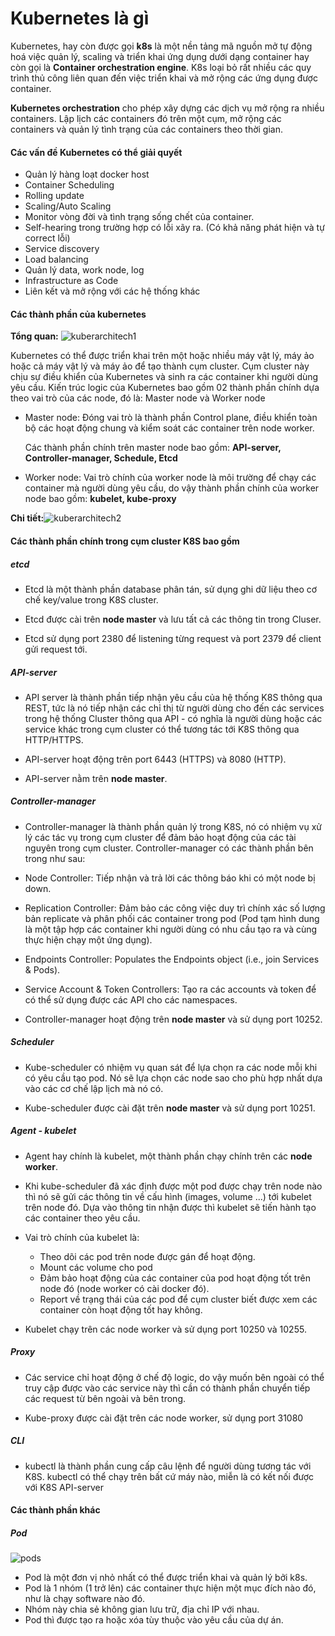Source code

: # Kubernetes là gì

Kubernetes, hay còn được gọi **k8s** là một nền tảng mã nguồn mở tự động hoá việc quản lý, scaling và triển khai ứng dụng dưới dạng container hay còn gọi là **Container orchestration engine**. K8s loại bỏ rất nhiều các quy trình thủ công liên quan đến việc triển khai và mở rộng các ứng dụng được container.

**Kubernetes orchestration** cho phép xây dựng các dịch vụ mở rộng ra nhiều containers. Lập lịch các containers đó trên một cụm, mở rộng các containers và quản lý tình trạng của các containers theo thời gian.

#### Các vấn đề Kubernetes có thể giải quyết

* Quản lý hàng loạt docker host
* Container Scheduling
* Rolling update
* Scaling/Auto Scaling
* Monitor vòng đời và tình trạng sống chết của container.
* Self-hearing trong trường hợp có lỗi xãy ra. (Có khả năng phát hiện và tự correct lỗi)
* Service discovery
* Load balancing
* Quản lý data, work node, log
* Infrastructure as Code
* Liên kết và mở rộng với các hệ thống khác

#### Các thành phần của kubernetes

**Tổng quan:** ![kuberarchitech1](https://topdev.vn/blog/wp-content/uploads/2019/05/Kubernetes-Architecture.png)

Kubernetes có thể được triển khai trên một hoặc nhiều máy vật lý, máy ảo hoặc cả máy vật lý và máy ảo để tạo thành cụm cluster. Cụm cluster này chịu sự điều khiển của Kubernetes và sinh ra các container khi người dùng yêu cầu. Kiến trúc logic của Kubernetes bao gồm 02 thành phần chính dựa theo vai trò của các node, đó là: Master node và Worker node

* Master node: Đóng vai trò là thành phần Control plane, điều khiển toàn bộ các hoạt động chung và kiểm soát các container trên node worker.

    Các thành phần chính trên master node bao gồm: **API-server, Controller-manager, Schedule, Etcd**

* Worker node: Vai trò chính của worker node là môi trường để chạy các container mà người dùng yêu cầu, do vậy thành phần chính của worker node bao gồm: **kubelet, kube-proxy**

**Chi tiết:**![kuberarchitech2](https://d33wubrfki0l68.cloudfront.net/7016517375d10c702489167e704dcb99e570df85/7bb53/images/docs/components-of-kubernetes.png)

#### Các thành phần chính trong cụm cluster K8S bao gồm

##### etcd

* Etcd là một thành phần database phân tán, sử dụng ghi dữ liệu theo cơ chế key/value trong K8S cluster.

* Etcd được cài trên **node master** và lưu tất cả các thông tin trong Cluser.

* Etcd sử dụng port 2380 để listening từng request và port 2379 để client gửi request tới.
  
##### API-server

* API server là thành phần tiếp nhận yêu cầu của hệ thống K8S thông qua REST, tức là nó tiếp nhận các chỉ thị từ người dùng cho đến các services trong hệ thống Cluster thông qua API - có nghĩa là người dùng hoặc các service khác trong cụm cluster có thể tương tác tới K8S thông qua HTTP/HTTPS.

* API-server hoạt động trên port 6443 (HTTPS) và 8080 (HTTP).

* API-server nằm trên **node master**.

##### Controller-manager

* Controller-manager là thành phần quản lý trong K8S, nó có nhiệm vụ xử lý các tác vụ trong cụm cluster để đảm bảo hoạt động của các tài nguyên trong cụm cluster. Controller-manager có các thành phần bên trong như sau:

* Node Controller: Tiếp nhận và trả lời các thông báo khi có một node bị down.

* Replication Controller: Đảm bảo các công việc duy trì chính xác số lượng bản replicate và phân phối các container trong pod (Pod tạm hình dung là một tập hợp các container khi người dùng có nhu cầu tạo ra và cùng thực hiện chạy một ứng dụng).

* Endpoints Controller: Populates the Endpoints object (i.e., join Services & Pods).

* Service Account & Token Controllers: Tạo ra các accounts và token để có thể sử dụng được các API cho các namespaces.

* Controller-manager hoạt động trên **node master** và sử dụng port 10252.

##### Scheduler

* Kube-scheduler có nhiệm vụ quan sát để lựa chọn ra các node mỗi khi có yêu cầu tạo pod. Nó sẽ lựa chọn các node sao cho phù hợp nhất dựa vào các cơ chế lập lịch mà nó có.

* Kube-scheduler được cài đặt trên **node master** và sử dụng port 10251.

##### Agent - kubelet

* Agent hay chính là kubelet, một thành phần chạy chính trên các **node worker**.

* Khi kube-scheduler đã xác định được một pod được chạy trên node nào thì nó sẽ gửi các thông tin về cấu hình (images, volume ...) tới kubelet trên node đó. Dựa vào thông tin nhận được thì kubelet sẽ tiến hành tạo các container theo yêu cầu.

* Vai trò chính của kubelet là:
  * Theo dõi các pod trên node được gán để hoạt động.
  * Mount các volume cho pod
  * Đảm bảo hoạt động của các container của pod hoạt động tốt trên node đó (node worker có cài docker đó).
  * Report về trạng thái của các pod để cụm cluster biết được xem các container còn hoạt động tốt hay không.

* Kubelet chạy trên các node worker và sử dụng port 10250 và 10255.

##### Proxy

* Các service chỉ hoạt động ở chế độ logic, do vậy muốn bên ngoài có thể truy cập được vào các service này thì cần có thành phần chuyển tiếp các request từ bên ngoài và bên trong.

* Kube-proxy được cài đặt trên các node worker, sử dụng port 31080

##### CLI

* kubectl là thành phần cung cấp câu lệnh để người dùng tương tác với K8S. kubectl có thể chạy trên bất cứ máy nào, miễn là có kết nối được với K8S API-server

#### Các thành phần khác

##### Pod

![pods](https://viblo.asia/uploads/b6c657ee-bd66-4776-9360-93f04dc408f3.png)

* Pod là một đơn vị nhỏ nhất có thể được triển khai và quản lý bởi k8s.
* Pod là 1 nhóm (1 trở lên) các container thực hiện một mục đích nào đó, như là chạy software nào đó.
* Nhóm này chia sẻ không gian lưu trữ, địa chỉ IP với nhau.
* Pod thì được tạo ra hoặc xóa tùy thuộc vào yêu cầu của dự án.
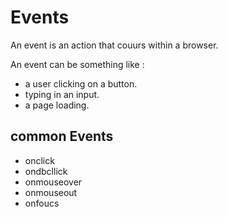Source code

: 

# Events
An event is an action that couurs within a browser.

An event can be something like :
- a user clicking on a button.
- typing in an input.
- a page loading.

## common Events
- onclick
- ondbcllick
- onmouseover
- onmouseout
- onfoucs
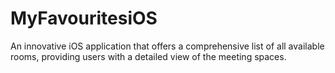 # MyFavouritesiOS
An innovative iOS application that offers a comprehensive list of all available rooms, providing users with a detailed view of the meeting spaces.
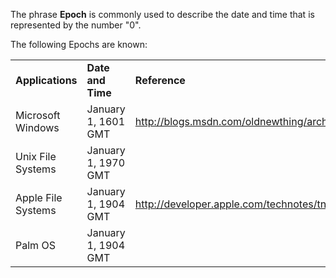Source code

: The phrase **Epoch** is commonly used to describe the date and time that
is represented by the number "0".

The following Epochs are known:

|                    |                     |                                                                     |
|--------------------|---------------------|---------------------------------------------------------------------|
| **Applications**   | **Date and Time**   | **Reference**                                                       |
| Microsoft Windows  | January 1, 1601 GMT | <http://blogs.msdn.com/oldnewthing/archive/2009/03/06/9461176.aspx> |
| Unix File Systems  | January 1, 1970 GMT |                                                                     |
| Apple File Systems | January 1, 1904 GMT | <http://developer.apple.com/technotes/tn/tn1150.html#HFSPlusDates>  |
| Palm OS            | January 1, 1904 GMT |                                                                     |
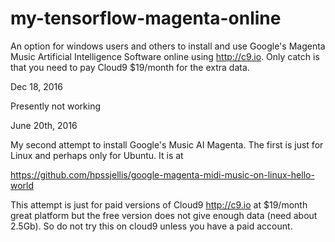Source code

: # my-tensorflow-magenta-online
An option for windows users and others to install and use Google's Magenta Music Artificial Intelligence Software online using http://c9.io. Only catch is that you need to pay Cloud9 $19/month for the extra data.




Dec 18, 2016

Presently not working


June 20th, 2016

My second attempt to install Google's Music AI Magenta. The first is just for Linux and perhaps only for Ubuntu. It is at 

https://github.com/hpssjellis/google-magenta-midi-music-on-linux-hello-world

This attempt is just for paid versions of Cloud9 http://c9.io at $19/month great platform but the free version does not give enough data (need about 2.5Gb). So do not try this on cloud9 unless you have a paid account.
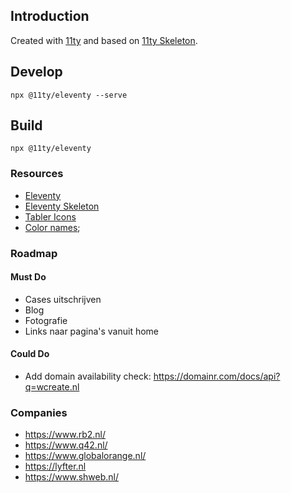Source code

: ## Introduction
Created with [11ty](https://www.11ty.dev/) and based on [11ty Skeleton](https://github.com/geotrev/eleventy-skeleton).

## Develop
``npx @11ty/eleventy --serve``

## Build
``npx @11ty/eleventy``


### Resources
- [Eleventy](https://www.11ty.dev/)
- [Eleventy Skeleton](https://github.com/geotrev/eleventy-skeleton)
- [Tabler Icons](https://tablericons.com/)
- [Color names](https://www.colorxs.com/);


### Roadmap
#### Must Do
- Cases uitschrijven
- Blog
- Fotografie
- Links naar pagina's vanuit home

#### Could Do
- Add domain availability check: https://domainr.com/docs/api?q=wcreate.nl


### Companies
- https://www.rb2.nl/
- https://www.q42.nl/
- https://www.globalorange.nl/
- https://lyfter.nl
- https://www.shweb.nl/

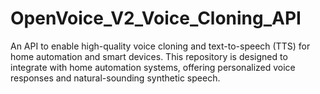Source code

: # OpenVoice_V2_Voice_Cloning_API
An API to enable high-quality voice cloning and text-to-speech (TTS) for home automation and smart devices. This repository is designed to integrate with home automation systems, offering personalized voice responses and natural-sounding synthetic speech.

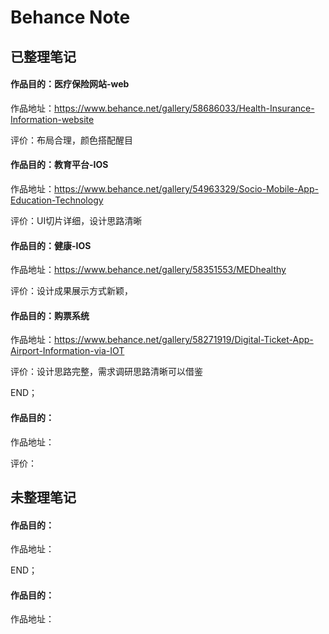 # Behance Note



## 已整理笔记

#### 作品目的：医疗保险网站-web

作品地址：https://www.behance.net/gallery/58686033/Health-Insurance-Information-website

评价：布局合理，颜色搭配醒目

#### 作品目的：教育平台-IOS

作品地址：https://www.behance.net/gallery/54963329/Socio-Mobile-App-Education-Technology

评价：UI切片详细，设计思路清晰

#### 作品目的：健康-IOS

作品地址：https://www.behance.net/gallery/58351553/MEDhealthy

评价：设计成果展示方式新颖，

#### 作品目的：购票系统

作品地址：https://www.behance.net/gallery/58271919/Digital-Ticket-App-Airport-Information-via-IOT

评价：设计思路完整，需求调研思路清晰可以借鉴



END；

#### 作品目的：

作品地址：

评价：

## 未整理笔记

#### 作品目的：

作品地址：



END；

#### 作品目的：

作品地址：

• [Activity] Each line that holds the word "request" should be extracted from the records.

• [Your solution]
* Etcd sử dụng port 2380 để listening từng request và port 2379 để client gửi request tới.
* Các service chỉ hoạt động ở chế độ logic, do vậy muốn bên ngoài có thể truy cập được vào các service này thì cần có thành phần chuyển tiếp các request từ bên ngoài và bên trong.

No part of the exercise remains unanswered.